The Irrawaddy

Burmese Migrants Plead Innocence as Koh Tao Murder Trial Begins

Chief of Royal Thai Police Gen. Somyot Poompanmuang, center, and his team address reporters in Bangkok on Oct. 7, 2014. (Photo: Reuters)

CHIANG MAI, Thailand — The trial of two Burmese migrant workers accused of killing a pair of British travelers on Thailand’s Koh Tao island began on Monday in Koh Samui, where the suspects were officially informed of the charges brought against them.

“It is seven charges against each of the accused,” said Aung Myo Thant, a Burmese lawyer who is part of the Burmese Embassy’s special support team for the defendants, Zaw Lin and Wai Phyo, also known as Win Zaw Lin. The charges include murder, rape, illegally entering Thailand and theft.

According to court attendees, the judge read the charges against the suspects on Monday morning and asked whether they had committed the crimes alleged. The judge told the defendants that an admission of guilt could result in less harsh sentencing if they are ultimately found guilty.

The embassy team members said Zaw Lin and Wai Phyo pled not guilty to all of the charges.

A second hearing is scheduled for Dec. 26, in a case in which the defense says it is having trouble enlisting witnesses.

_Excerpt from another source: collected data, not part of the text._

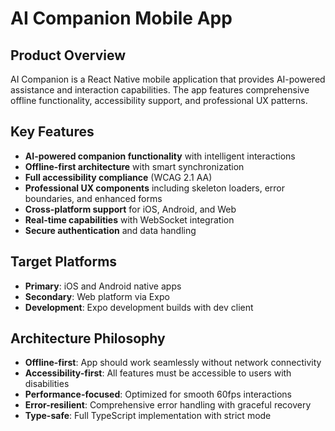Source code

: # AI Companion Mobile App

## Product Overview

AI Companion is a React Native mobile application that provides AI-powered assistance and interaction capabilities. The app features comprehensive offline functionality, accessibility support, and professional UX patterns.

## Key Features

- **AI-powered companion functionality** with intelligent interactions
- **Offline-first architecture** with smart synchronization
- **Full accessibility compliance** (WCAG 2.1 AA)
- **Professional UX components** including skeleton loaders, error boundaries, and enhanced forms
- **Cross-platform support** for iOS, Android, and Web
- **Real-time capabilities** with WebSocket integration
- **Secure authentication** and data handling

## Target Platforms

- **Primary**: iOS and Android native apps
- **Secondary**: Web platform via Expo
- **Development**: Expo development builds with dev client

## Architecture Philosophy

- **Offline-first**: App should work seamlessly without network connectivity
- **Accessibility-first**: All features must be accessible to users with disabilities
- **Performance-focused**: Optimized for smooth 60fps interactions
- **Error-resilient**: Comprehensive error handling with graceful recovery
- **Type-safe**: Full TypeScript implementation with strict mode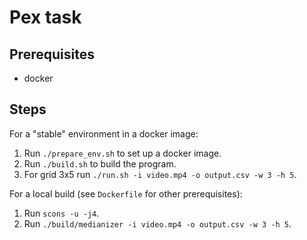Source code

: # Pex task

## Prerequisites
  * docker

## Steps

For a "stable" environment in a docker image:
  1. Run `./prepare_env.sh` to set up a docker image.
  1. Run `./build.sh` to build the program.
  1. For grid 3x5 run `./run.sh -i video.mp4 -o output.csv -w 3 -h 5`.

For a local build (see `Dockerfile` for other prerequisites):
  1. Run `scons -u -j4`.
  1. Run `./build/medianizer -i video.mp4 -o output.csv -w 3 -h 5`.
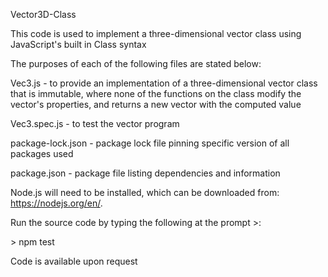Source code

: Vector3D-Class

This code is used to implement a three-dimensional vector class using JavaScript's built in Class syntax

The purposes of each of the following files are stated below:


Vec3.js - to provide an implementation of a three-dimensional vector class that is immutable, where none of the functions on the class modify the vector's properties, and returns a new vector with the computed value

Vec3.spec.js - to test the vector program

package-lock.json - package lock file pinning specific version of all packages used

package.json - package file listing dependencies and information


Node.js will need to be installed, which can be downloaded from: https://nodejs.org/en/.

Run the source code by typing the following at the prompt >:

\> npm test

Code is available upon request
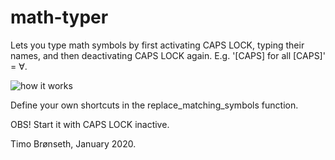# math-typer
Lets you type math symbols by first activating CAPS LOCK, typing their names,
and then deactivating CAPS LOCK again. E.g. '[CAPS] for all [CAPS]' = ∀.

![how it works](https://drive.google.com/file/d/19fZeOemXVuKTRuI0gKXs27S4RJV2dFS0/)

Define your own shortcuts in the replace_matching_symbols function.

OBS! Start it with CAPS LOCK inactive.

Timo Brønseth, January 2020.
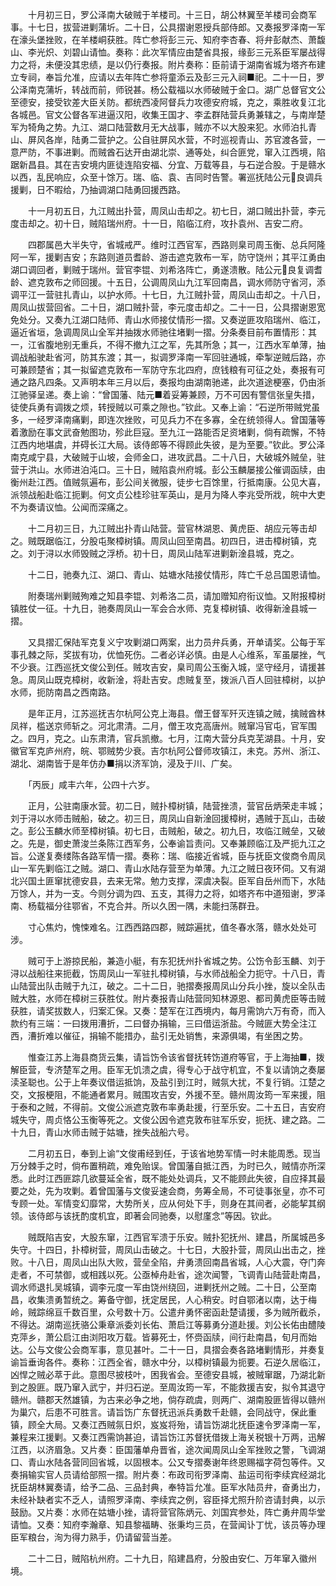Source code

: <!-- { "loadSidebar": true } -->
　　十月初三日，罗公泽南大破贼于羊楼司。十三日，胡公林翼至羊楼司会商军事。十七日，拔营进剿蒲圻。二十日，公具摺谢恩授兵部侍郎。又奏报罗泽南一军在濠头堡挫败，在羊楼峒获胜。阵亡参将彭三元、知府李杏春、将弁彭献杰、萧馥山、李光炽、刘碧山请恤。奏称：此次军情应由楚省具报，缘彭三元系臣军屡战得力之将，未便没其忠绩，是以仍行奏报。附片奏称：臣前请于湖南省城为塔齐布建立专祠，奉旨允准，应请以去年阵亡参将童添云及彭三元入祠■祀。二十一日，罗公泽南克蒲圻，转战而前，师锐甚。杨公载福以水师破贼于金口。湖广总督官文公至德安，接受钦差大臣关防。都统西凌阿督兵力攻德安府城，克之，乘胜收复江北各城邑。官文公督各军进逼汉阳，收集王国才、李孟群陆营兵勇兼辖之，与南岸楚军为犄角之势。九江、湖口陆营数月无大战事，贼亦不以大股来犯。水师泊扎青山、屏风各岸，陆勇二营护之。公自驻屏风水营，不时巡视青山、苏官渡各营，一意严防，不事进剿。而贼酋石达开由湖北崇、通等处，纠合匪党，窜入江西境，陷踞新昌县。其在吉安境内匪徒连陷安福、分宜、万载等县，与石逆合股。于是赣水以西，乱民响应，众至十馀万。瑞、临、袁、吉同时告警。署巡抚陆公元良调兵援剿，日不暇给，乃抽调湖口陆勇回援西路。

　　十一月初五日，九江贼出扑营，周凤山击却之。初七日，湖口贼出扑营，李元度击却之。初十日，贼陷瑞州府。十一日，陷临江府，攻扑袁州、吉安二府。

　　四郡属邑大半失守，省城戒严。维时江西官军，西路则臬司周玉衡、总兵阿隆阿一军，援剿吉安；东路则道员耆龄、游击遮克敦布一军，防守饶州；其平江勇由湖口调回者，剿贼于瑞州。营官李锟、刘希洛阵亡，勇遂溃散。陆公元良复调耆龄、遮克敦布之师回援。十五日，公调周凤山九江军回南昌，调水师防守省河，添调平江一营驻扎青山，以护水师。十七日，九江贼扑营，周凤山击却之。十八日，周凤山拔营回省。二十日，湖口贼扑营，李元度击却之。二十一日，公具摺谢恩宽免处分。又奏九江湖口陆师、青山水师接仗情形一摺。又奏逆匪攻陷瑞州、临江，逼近省垣，急调周凤山全军并抽拨水师驰往堵剿一摺。分条奏目前布置情形：其一，江省腹地别无重兵，不得不撤九江之军，先其所急；其一，江西水军单薄，抽调战船驶赴省河，防其东渡；其一，拟调罗泽南一军回驻通城，牵掣逆贼后路，亦可兼顾楚省；其一拟留遮克敦布一军防守东北四府，庶钱粮有可征之处，奏报有可通之路凡四条。又声明本年三月以后，奏报均由湖南驰递，此次道途梗塞，仍由浙江驰驿呈递。奏上谕：“曾国藩、陆元■着妥筹兼顾，万不可因有警信张皇失措，徒使兵勇有调拨之烦，转授贼以可乘之隙也。”钦此。又奉上谕：“石逆所带贼党虽多，一经罗泽南痛剿，即连次挫败，可见兵力不在多寡，全在统领得人。曾国藩等着激励在事文武奋勉图功，殄此巨寇。至九江一路能否足资堵剿，倘有疏懈，不特江西内地堪虞，并碍长江大局。该侍郎等不得顾此失彼，是为至要。”钦此。罗公泽南克咸宁县，大破贼于山坡，会师金口，进攻武昌。二十八日，大破城外贼垒，驻营于洪山。水师进泊沌口。三十日，贼陷袁州府城。彭公玉麟屡接公催调函牍，由衡州赴江西。值贼氛遍布，彭公间关微服，徒步七百馀里，行抵南康。公见大喜，派领战船赴临江扼剿。何文贞公桂珍驻军英山，是月为降人李兆受所戕，皖中大吏不为奏请议恤。公闻而深痛之。

　　十二月初三日，九江贼出扑青山陆营。营官林湖恩、黄虎臣、胡应元等击却之。贼既踞临江，分股屯聚樟树镇。周凤山回至南昌。初四日，进击樟树镇，克之。刘于浔以水师毁贼之浮桥。初十日，周凤山陆军进剿新淦县城，克之。

　　十二日，驰奏九江、湖口、青山、姑塘水陆接仗情形，阵亡千总吕国恩请恤。

　　附奏瑞州剿贼殉难之知县李锟、刘希洛二员，请加赠知府衔议恤。又附报樟树镇胜仗一征。十九日，驰奏周凤山一军会合水师、克复樟树镇、收得新淦县城一摺。

　　又具摺汇保陆军克复义宁攻剿湖口两案，出力员弁兵勇，开单请奖。公每于军事孔棘之际，奖拔有功，优恤死伤。二者必详必慎。由是人心维系，军虽屡挫，气不少衰。江西巡抚文俊公到任。贼攻吉安，臬司周公玉衡入城，坚守经月，请援甚急。周凤山既克樟树，收新淦，将赴吉安。虑贼复至，拨派八百人回驻樟树，以护水师，扼防南昌之西南路。

　　是年正月，江苏巡抚吉尔杭阿公克上海县。僧王督军歼灭连镇之贼，擒贼酋林凤祥，槛送京师斩之。河北肃清。二月，僧王攻克高唐州。贼窜冯官屯，官军围之。四月，克之。山东肃清，官兵凯撤。七月，江南大营分兵克芜湖县。十月，安徽官军克庐州府，皖、鄂贼势少衰。吉尔杭阿公督师攻镇江，未克。苏州、浙江、湖北、湖南皆于是年仿办■捐以济军饷，浸及于川、广矣。

　　「丙辰」咸丰六年，公四十六岁。

　　正月，公驻南康水营。初二日，贼扑樟树镇，陆营挫溃，营官岳炳荣走丰城；刘于浔以水师击贼船，破之。初三日，周凤山自新淦回援樟树，遇贼于瓦山，击破之。彭公玉麟水师至樟树镇。初七日，击贼船，破之。初九日，攻临江贼垒，又破之。先是，御史萧浚兰条陈江西军务，公奉谕旨责问。又奉兼顾临江及严扼九江之旨。公遂复奏缕陈各路军情一摺。奏称：瑞、临接近省城，臣与抚臣文俊商令周凤山一军先剿临江之贼。湖口、青山水陆存营至为单薄。九江之贼日夜环伺。又有湖北兴国土匪窜扰德安县，去来无常。勉力支撑，深虞决裂。臣军自岳州而下，水陆万馀人，并为一支。今则分调为四、五支，其得力之将，如塔齐布中道殂谢，罗泽南、杨载福分往鄂省，不克合并。所以久困一隅，未能扫荡群丑。

　　寸心焦灼，愧悚难名。江西西路四郡，贼踪遍扰，值冬春水落，赣水处处可涉。

　　贼可于上游掠民船，兼造小艇，有东犯抚州扑省城之势。公饬令彭玉麟、刘于浔以战船往来扼截，饬周凤山一军驻扎樟树镇，与水师战船全力扼守。十八日，青山陆营出队击贼于九江，破之。二十二日，驰摺奏报周凤山分兵小挫，旋以全队击贼大胜，水师在樟树三获胜仗。附片奏报青山陆营同知林源恩、都司黄虎臣等击贼获胜，请奖拔数人，归案汇保。又奏：楚军在江西境内，每月需饷六万有奇，而入款约有三端：一曰拨用漕折，二曰督办捐输，三曰借运浙盐。今贼匪大势全注江西，漕折难以催征，捐输不能措办，盐引无处销售，来源俱竭，有坐困之势。

　　惟查江苏上海县商货云集，请旨饬令该省督抚转饬道府等官，于上海抽■，拨解臣营，专济楚军之用。臣军无饥溃之虞，得专心于战守机宜，不复以请饷之奏屡渎圣聪也。公于上年奏议借运抵饷，及盐引到江时，贼氛大扰，不复行销。江楚之交，文报梗阻，不能通者累月。贼围攻吉安，外援不至。赣州周汝筠一军来援，阻于泰和之贼，不得前。文俊公派遮克敦布率勇赴援，行至乐安。二十五日，吉安府城失守，周贞恪公玉衡等死之。文俊公因令遮克敦布驻军乐安，扼抚、建之路。二十九日，青山水师击贼于姑塘，挫失战船六号。

　　二月初五日，奉到上谕“文俊甫经到任，于该省地势军情一时未能周悉。现当万分棘手之时，倘布置稍疏，难免贻误。曾国藩自抵江西，为时已久，贼情亦所深悉。此时江西匪踪几欲蔓延全省，既不能处处调兵，又不能顾此失彼，自应择其最要之处，先为攻剿。着曾国藩与文俊妥速会商，务筹全局，不可徒事张皇，亦不可专顾一处。军情变幻靡常，大势所关，应从何处下手，则身在其间者，必能挈其纲领。该侍郎与该抚酌度机宜，即著会同驰奏，以慰廑念”等因。钦此。

　　贼既陷吉安，大股东窜，江西官军溃于乐安。贼扑犯抚州、建昌，所属城邑多失守。十四日，扑樟树营，周凤山击破之。十七日，大股扑营，周凤山出击之，挫败。十八日，周凤山出队大败，营垒全陷，弁勇溃回南昌省城，人心大震，夺门奔走者，不可禁御，或相践以死。公亟棹舟赴省，途次闻警，飞调青山陆营赴南昌，调水师退扎吴城镇，调李元度一军由饶州绕回，进剿抚州之贼。二十日，公至南昌，收集溃勇暂统之。筹备守御，抚定居民，人心稍安。时自鄂渚以南，达于梅岭，贼踪绵亘千数百里，众号数十万。公遣弁勇怀密函赴楚请援，多为贼所截杀，不得达。湖南巡抚骆公秉章派委刘长佑、萧启江等募勇分道赴援。刘公长佑由醴陵克萍乡，萧公启江由浏阳攻万载。皆募死士，怀赍函牍，间行赴南昌，旬月而始达。公与文俊公会商军事，意见甚叶。二十一日，具摺会奏各路堵剿情形，并奏复谕旨垂询各件。奏称：江西全省，赣水中分，以樟树镇最为扼要。石逆久居临江，凶悍之贼必萃于此。意图尽披枝叶，困我省会。至德安县城，被贼窜踞，乃湖北新到之股匪。既乃窜入武宁，并归石逆。至周汝筠一军，不能救援吉安，拟令其退守赣州。赣郡天然雄镇，为古来必争之地，倘存疏虞，则两广、湖南股匪皆得以赣州为巢穴，后患不可胜言。请旨饬广东督抚迅派兵勇数千赴赣，会同战守，保此重镇，顾全大局。又奏江西贼氛日炽，岌岌将殆，请旨饬湖北抚臣速令罗泽南一军，兼程来江援剿。又奏江西需饷甚迫，请旨饬江苏督抚借拨上海关税银十万两，迅解江西，以济眉急。又片奏：臣国藩单舟晋省，途次闻周凤山全军挫败之警，飞调湖口、青山水陆各营同回省城，以固根本。公又专摺奏谢年终恩赐福字荷包等件。又奏捐输实官人员请给部照一摺。附片奏：布政司衔罗泽南、盐运司衔李续宾经湖北抚臣胡林翼奏请，给予二品、三品封典，奉特旨允准。臣军水陆员弁，奋勇出力，未经补缺者实不乏人，请照罗泽南、李续宾之例，容臣择尤照升阶咨请封典，以示鼓励。又片奏：水师在姑塘小挫，请将营官陈炳元、刘国宾参处，阵亡勇弁周华堂请恤。又奏：知府李瀚章、知县黎福畴、张秉均三员，在营闻讣丁忧，该员等办理臣军粮台，洵为得力熟手，仍请留营当差。

　　二十二日，贼陷杭州府。二十九日，陷建昌府，分股由安仁、万年窜入徽州境。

“They are afraid that if they help on the case, they might be denied entry to the country [Thailand], where they are currently working to support their families,” Aung Myo Thant said.

The families of the victims, David Miller, 24, and Hannah Witheridge, 23, on Friday threw their support behind a much-maligned investigation by the Thai Royal Police, according to AFP, which reported that the families were “confident” of the case built against the defendants after evidence was shared with them.

The bodies of Miller and Witheridge were found on a Koh Tao beach in the early hours of Sept. 15. Thai authorities have faced criticism over their handling of the case, and a supposed confession by the two migrants was later recanted. The defendants have claimed that they were tortured in police custody.